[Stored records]
--------------------------------------------------

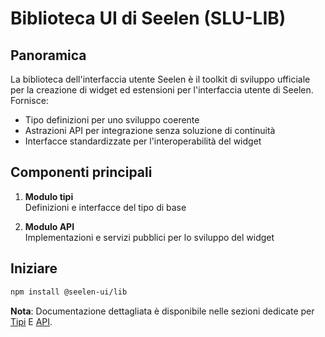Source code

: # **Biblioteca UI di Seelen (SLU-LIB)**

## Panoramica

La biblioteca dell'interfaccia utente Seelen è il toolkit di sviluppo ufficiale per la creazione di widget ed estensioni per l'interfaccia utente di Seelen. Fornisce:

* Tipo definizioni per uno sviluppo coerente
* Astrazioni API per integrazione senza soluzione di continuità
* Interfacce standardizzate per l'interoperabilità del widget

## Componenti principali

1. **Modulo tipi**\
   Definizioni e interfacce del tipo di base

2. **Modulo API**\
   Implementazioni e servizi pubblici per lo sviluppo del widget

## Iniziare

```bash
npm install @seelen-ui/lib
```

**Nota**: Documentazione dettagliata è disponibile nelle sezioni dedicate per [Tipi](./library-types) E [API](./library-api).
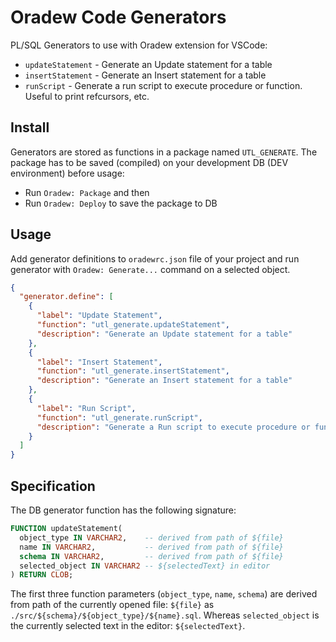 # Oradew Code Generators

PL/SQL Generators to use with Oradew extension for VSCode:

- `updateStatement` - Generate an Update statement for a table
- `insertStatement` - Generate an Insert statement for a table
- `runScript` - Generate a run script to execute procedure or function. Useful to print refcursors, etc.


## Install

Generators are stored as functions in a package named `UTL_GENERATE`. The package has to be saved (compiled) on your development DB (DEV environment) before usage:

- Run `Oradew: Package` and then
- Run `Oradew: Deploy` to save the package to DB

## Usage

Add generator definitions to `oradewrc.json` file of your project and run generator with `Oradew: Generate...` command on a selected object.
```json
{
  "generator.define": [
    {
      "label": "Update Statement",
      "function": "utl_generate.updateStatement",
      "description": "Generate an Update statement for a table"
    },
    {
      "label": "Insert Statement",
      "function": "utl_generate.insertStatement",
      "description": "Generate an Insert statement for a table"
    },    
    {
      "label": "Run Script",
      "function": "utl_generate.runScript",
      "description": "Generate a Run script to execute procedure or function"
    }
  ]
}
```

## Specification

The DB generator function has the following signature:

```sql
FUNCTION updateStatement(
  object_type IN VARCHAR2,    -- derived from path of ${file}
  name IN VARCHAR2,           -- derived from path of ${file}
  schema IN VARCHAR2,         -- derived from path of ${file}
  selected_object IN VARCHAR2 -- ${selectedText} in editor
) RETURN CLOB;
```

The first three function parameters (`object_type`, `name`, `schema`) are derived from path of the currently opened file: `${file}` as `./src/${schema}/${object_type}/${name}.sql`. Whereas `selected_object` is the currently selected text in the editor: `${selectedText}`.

--------------------------------------------------

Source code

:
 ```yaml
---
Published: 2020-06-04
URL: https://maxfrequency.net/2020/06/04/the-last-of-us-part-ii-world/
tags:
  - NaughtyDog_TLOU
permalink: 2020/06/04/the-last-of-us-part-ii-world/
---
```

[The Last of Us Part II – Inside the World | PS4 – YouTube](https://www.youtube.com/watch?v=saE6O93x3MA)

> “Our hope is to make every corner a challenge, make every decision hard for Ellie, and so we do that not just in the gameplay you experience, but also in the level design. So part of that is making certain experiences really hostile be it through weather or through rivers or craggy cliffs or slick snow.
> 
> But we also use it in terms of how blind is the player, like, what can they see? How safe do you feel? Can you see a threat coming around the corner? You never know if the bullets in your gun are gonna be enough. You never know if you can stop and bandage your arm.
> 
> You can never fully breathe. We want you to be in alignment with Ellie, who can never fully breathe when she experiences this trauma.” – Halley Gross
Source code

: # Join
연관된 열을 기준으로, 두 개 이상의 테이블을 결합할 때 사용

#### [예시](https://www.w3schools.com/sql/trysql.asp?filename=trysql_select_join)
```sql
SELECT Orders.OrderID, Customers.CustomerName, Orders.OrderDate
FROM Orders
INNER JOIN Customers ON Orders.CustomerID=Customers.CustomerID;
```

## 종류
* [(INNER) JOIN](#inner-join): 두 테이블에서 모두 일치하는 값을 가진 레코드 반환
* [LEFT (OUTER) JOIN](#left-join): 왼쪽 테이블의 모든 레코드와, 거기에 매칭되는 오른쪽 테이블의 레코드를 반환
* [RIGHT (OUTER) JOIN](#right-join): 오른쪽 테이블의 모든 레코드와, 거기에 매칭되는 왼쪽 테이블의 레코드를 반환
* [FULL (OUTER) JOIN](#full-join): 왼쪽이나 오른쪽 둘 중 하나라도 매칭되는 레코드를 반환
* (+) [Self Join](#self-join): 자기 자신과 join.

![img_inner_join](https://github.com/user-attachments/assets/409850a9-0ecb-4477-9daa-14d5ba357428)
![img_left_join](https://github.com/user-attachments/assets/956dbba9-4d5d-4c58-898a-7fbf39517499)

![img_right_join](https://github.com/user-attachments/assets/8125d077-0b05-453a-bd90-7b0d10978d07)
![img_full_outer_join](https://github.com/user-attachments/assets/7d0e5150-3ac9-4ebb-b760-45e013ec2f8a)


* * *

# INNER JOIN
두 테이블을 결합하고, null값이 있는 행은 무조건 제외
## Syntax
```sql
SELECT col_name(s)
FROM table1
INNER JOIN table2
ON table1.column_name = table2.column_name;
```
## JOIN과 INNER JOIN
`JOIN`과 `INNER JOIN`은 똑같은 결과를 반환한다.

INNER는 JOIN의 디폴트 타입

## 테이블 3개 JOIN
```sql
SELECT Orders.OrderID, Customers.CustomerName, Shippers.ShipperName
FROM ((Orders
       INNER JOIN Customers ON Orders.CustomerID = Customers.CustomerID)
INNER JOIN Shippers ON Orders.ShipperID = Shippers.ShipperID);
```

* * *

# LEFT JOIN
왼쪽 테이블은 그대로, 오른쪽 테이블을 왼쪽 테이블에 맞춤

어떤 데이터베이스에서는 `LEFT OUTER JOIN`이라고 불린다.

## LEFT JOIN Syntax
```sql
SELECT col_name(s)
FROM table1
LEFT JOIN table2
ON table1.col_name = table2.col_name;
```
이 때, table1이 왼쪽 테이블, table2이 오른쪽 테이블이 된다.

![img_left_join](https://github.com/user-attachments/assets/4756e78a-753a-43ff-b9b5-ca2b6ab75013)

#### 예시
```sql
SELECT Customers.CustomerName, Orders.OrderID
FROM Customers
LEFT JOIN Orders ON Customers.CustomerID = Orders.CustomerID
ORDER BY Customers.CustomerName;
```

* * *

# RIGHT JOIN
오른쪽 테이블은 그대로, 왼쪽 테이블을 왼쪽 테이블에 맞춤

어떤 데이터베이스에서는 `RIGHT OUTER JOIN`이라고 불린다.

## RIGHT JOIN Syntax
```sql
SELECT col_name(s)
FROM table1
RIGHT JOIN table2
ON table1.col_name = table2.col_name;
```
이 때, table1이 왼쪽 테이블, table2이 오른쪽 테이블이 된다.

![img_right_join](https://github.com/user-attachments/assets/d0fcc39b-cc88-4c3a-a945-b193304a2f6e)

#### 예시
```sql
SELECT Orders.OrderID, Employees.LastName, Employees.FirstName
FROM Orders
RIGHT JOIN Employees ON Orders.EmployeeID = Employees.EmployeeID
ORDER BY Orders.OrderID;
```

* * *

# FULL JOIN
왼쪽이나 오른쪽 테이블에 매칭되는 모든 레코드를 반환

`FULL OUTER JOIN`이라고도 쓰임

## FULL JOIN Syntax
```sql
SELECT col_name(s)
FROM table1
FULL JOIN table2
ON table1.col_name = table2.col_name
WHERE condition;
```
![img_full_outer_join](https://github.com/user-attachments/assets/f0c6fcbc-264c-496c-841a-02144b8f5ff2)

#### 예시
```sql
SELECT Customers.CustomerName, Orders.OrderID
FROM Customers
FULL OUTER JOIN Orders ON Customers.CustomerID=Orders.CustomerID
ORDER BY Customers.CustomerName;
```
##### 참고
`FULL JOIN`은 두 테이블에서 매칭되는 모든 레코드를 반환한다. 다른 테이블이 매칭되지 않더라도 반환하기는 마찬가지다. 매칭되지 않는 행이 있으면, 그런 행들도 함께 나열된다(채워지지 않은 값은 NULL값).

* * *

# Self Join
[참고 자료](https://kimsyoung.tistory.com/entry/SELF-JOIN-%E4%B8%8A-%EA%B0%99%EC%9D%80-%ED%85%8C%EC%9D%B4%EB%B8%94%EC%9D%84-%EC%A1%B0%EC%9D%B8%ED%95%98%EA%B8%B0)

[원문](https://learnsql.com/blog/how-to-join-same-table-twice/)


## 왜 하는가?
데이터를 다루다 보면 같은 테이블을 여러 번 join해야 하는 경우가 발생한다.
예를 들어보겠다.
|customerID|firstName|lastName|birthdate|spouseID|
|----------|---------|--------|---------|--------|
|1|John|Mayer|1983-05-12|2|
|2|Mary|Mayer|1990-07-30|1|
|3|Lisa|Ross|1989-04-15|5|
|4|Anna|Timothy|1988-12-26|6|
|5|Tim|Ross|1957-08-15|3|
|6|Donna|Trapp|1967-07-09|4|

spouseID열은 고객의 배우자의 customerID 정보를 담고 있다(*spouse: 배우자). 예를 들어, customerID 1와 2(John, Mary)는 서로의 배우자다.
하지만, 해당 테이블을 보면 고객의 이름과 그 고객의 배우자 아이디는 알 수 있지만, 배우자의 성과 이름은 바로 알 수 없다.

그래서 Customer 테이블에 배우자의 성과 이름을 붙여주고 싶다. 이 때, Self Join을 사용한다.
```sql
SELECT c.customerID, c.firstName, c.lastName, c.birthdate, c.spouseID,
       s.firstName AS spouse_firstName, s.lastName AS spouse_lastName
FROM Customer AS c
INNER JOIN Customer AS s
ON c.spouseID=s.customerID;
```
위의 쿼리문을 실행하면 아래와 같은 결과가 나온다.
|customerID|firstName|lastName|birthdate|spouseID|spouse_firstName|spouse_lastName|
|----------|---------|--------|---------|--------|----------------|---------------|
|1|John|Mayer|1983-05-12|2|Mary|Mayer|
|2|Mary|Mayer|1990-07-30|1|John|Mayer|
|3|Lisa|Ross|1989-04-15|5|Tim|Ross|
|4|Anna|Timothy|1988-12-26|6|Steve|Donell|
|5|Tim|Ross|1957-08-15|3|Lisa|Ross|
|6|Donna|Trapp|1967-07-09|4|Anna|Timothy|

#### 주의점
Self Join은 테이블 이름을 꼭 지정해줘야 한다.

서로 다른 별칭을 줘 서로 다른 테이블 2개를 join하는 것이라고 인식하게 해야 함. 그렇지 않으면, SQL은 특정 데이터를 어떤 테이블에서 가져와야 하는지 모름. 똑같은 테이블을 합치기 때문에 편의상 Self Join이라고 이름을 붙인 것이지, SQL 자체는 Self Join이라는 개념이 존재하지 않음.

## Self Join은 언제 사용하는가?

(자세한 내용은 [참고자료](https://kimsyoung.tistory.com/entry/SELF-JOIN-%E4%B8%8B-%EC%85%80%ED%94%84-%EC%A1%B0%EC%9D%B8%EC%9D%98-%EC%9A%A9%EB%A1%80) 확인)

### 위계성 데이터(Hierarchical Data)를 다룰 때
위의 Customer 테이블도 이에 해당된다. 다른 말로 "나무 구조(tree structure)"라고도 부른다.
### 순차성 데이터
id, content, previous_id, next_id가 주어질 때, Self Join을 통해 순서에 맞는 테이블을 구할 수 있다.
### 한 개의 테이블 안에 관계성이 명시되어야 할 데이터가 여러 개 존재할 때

--------------------------------------------------

* What is being asked:
Once you have checked each line above for the string "tistory", state how many lines contain it and add nothing more.

* Solution to this problem:
2